*** Opening of SOURCE INFORMATION ***

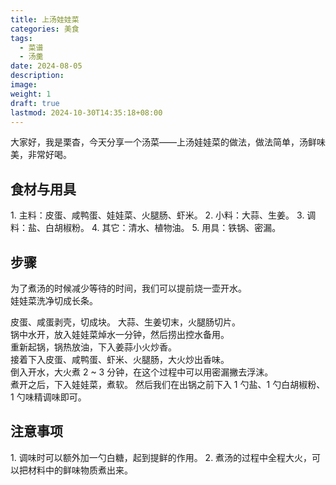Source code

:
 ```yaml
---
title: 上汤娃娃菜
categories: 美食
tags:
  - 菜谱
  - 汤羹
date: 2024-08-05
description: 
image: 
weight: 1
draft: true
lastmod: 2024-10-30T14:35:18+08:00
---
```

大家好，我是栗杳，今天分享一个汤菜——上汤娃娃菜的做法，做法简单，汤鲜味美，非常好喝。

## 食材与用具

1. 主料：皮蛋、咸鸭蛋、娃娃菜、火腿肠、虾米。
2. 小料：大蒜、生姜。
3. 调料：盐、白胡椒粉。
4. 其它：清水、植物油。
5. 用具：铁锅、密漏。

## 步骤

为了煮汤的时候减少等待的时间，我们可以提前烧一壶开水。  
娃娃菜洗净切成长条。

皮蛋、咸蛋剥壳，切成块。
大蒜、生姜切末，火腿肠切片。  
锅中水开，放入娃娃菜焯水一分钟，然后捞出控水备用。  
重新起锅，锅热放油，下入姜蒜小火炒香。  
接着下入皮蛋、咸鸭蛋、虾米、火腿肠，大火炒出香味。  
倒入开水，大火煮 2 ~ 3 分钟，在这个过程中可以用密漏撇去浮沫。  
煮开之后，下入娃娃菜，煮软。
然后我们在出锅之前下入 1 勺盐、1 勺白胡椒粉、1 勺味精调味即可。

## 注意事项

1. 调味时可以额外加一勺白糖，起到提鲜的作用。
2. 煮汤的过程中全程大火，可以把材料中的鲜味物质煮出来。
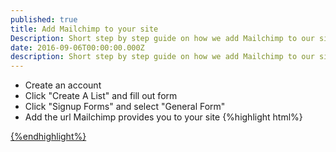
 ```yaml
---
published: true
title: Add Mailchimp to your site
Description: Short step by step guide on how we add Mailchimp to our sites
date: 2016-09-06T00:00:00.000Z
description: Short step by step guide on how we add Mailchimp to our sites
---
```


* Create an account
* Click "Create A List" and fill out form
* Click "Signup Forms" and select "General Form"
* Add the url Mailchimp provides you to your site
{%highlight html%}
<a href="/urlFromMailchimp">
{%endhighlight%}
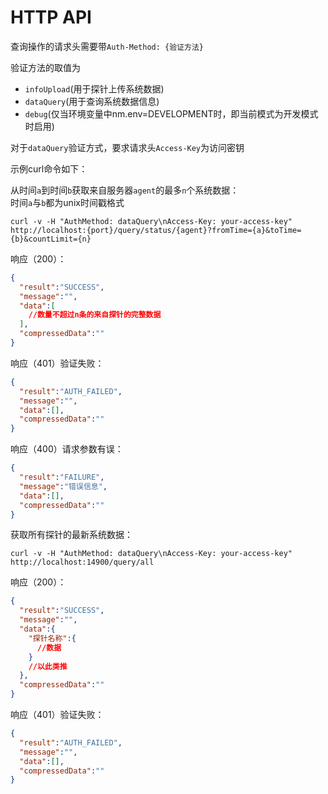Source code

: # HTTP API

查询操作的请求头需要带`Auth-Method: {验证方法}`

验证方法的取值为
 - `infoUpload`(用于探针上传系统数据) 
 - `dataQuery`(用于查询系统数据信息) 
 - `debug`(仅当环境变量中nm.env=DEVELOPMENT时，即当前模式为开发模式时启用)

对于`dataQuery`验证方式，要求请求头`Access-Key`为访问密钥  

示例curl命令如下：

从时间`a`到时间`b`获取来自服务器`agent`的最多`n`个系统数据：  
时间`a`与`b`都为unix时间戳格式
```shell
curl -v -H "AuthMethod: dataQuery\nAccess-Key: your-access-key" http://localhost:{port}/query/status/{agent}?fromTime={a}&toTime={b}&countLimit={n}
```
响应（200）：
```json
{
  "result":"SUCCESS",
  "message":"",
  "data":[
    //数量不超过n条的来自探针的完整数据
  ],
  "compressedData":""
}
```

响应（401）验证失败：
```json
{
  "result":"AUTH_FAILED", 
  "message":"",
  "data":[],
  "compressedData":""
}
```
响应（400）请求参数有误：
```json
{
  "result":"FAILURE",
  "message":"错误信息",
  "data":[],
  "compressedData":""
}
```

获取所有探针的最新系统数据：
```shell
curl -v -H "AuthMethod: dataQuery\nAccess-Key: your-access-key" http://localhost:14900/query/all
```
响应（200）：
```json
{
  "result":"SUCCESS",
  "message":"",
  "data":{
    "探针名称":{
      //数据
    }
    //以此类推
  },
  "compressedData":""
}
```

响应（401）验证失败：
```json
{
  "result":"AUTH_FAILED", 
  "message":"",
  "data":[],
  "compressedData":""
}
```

*** Close of SOURCE INFORMATION ***
*** Opening of SOURCE INFORMATION ***

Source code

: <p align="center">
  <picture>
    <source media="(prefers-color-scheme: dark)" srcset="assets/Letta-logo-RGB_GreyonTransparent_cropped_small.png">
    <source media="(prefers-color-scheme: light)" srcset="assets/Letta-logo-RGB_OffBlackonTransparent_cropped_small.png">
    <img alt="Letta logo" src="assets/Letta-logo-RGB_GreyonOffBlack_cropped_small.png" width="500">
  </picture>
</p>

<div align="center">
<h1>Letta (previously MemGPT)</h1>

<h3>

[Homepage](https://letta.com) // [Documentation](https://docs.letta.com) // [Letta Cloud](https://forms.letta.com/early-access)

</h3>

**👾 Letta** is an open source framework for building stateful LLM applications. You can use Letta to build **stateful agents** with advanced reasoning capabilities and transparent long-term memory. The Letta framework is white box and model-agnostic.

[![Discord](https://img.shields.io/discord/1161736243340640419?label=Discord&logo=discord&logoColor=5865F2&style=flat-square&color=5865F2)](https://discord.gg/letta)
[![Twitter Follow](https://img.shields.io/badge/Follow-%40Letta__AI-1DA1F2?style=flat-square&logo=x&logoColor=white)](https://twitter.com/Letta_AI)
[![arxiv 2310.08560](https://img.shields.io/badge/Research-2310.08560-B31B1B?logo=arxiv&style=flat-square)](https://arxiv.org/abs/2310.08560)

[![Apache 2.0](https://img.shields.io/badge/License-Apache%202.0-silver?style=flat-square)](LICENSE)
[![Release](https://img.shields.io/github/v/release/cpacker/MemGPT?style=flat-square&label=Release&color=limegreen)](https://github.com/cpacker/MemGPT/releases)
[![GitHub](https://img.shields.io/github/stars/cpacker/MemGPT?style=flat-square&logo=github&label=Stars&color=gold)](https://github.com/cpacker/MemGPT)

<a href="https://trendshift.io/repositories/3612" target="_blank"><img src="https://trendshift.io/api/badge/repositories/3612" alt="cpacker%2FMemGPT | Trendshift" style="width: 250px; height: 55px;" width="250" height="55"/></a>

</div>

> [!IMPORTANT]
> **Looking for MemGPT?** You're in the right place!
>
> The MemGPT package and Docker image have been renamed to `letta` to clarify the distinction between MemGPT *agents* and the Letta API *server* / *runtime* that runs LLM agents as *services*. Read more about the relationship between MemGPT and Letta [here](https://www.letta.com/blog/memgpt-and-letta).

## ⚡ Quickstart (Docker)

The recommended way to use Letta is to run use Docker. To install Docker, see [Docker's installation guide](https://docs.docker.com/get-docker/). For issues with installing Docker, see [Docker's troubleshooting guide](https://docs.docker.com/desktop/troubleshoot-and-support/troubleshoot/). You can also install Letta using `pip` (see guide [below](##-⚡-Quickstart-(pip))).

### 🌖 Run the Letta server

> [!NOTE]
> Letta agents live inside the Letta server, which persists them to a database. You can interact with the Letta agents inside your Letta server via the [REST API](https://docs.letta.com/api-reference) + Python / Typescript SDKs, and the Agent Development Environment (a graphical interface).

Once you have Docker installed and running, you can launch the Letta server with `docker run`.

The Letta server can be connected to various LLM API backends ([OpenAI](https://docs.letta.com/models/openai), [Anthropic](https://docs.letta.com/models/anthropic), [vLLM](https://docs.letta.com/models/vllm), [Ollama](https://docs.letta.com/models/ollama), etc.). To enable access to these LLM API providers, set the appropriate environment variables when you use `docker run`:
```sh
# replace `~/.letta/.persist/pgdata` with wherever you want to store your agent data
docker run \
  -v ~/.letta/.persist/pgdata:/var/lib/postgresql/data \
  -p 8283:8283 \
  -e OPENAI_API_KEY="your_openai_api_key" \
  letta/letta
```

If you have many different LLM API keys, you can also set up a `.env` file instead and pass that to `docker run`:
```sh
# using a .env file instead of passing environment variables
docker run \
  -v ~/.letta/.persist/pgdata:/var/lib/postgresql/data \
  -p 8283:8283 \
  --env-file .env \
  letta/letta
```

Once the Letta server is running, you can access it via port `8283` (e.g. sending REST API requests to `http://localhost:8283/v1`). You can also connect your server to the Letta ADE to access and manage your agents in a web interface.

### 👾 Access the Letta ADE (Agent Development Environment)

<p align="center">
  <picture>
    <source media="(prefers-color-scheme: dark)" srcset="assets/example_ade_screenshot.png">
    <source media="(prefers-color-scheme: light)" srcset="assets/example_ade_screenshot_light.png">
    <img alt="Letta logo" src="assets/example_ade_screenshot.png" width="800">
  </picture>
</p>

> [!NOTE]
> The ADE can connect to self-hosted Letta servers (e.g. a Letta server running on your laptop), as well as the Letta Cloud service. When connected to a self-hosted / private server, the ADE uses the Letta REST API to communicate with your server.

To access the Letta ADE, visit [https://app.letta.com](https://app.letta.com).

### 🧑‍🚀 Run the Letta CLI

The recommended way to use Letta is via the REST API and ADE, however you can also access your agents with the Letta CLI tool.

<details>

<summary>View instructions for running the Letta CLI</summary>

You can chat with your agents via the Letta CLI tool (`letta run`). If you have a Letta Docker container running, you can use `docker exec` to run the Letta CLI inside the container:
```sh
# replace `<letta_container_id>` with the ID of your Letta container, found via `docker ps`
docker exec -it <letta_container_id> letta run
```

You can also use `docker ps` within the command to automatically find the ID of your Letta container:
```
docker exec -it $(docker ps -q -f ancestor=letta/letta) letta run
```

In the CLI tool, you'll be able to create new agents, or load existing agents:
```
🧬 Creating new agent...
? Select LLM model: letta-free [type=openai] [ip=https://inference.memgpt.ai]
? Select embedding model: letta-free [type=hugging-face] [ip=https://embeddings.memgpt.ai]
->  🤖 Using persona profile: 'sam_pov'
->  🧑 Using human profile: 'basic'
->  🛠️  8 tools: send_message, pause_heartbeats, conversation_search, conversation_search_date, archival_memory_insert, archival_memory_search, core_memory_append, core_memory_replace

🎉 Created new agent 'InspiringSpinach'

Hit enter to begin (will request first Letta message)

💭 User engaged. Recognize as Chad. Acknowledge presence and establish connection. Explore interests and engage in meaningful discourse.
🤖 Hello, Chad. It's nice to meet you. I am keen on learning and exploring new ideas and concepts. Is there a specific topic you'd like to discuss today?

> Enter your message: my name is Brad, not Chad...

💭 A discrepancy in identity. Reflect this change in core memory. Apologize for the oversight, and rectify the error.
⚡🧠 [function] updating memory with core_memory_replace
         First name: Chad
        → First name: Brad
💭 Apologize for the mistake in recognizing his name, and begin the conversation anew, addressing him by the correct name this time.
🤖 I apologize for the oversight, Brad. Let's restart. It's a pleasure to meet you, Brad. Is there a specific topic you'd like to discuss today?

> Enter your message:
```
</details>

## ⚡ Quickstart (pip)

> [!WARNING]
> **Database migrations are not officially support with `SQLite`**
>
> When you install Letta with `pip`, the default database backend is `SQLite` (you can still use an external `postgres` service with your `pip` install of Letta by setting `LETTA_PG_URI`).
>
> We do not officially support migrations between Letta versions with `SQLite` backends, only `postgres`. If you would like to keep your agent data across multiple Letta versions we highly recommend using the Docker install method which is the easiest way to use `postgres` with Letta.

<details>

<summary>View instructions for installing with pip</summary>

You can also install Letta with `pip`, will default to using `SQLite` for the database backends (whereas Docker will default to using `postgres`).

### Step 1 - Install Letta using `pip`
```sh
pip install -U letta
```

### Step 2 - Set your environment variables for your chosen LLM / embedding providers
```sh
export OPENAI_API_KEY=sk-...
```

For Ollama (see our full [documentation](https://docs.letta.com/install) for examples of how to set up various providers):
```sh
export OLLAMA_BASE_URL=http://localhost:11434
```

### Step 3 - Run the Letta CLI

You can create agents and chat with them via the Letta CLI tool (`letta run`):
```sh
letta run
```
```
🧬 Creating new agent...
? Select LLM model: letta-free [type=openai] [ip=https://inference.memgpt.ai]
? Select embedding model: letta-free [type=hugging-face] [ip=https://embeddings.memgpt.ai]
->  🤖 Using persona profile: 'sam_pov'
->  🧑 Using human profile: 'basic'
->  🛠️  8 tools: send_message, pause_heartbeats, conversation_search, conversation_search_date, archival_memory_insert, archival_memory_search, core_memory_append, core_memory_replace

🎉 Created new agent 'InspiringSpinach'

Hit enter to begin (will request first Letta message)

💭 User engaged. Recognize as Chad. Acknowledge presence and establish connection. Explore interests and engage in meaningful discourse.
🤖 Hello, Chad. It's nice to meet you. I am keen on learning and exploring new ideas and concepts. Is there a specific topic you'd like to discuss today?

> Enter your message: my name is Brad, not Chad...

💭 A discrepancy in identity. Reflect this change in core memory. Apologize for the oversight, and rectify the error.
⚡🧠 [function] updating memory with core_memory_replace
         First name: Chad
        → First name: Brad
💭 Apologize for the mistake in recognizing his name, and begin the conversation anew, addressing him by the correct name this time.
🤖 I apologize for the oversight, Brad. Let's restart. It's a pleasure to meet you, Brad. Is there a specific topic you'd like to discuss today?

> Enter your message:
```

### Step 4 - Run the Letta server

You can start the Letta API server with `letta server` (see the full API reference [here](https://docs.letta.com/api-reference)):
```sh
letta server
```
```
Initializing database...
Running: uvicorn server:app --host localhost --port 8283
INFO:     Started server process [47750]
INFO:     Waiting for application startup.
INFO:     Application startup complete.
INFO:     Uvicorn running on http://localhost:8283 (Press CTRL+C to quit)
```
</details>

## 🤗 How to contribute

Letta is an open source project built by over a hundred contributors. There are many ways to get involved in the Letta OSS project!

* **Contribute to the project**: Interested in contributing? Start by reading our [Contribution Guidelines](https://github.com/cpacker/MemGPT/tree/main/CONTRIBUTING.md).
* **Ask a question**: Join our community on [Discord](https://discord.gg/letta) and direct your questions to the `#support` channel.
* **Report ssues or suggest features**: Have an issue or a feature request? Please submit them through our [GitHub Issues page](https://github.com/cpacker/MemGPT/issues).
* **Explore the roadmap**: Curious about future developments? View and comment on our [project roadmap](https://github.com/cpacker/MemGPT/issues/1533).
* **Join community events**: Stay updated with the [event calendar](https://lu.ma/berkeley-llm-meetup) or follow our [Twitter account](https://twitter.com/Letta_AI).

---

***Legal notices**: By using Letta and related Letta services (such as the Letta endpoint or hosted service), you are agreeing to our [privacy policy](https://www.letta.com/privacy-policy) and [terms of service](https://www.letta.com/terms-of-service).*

*** Close of SOURCE INFORMATION ***
*** Opening of SOURCE INFORMATION ***

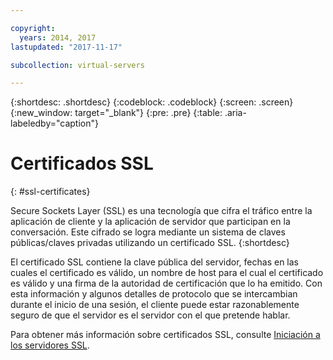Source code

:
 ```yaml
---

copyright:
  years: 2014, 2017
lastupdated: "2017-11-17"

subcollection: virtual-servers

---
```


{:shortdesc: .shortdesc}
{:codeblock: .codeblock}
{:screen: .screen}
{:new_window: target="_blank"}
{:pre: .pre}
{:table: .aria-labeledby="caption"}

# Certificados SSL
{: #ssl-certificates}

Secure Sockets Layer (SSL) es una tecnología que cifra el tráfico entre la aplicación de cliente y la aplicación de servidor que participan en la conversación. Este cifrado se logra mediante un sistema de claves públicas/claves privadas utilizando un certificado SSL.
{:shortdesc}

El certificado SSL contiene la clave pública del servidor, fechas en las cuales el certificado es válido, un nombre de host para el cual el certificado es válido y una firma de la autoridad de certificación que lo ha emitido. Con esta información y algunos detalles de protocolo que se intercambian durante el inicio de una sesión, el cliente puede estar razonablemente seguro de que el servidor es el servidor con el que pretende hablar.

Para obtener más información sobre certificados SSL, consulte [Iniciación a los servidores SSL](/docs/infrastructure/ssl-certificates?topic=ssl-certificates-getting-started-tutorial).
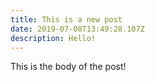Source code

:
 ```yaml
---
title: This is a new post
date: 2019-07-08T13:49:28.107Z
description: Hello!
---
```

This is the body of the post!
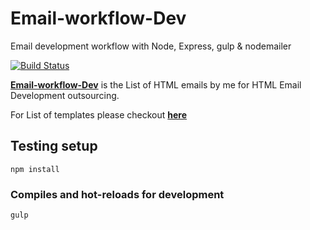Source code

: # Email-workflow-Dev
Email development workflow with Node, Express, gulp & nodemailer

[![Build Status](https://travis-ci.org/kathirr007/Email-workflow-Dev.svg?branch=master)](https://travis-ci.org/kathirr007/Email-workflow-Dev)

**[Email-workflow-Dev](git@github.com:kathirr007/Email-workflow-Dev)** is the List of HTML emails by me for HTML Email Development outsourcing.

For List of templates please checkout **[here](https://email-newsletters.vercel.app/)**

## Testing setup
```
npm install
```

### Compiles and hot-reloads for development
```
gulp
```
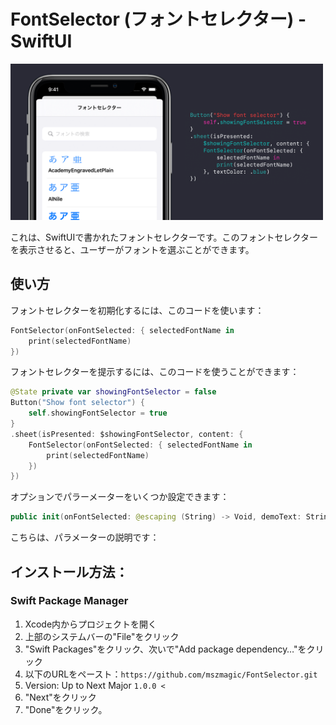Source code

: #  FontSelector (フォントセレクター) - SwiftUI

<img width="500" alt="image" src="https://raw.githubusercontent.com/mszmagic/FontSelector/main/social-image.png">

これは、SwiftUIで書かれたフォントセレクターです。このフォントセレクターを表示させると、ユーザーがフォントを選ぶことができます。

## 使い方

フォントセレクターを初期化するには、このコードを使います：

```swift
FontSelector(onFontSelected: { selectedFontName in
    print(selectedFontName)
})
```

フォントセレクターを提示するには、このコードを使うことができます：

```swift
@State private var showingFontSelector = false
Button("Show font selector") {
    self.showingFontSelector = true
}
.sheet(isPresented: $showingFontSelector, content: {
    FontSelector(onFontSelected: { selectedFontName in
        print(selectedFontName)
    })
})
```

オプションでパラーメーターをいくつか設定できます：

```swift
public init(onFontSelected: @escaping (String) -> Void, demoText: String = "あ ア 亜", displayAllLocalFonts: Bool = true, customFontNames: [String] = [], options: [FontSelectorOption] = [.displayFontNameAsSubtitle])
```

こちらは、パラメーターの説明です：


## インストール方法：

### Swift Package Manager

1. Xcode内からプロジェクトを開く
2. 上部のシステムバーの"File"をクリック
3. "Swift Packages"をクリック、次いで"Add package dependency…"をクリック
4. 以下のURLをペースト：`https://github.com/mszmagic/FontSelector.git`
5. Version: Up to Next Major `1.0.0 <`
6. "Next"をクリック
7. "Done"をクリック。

*** Close of SOURCE INFORMATION ***

What is the number of lines in the records that hold the word "providers"? Answer with that number by itself.

> **FINISHED TASK**
3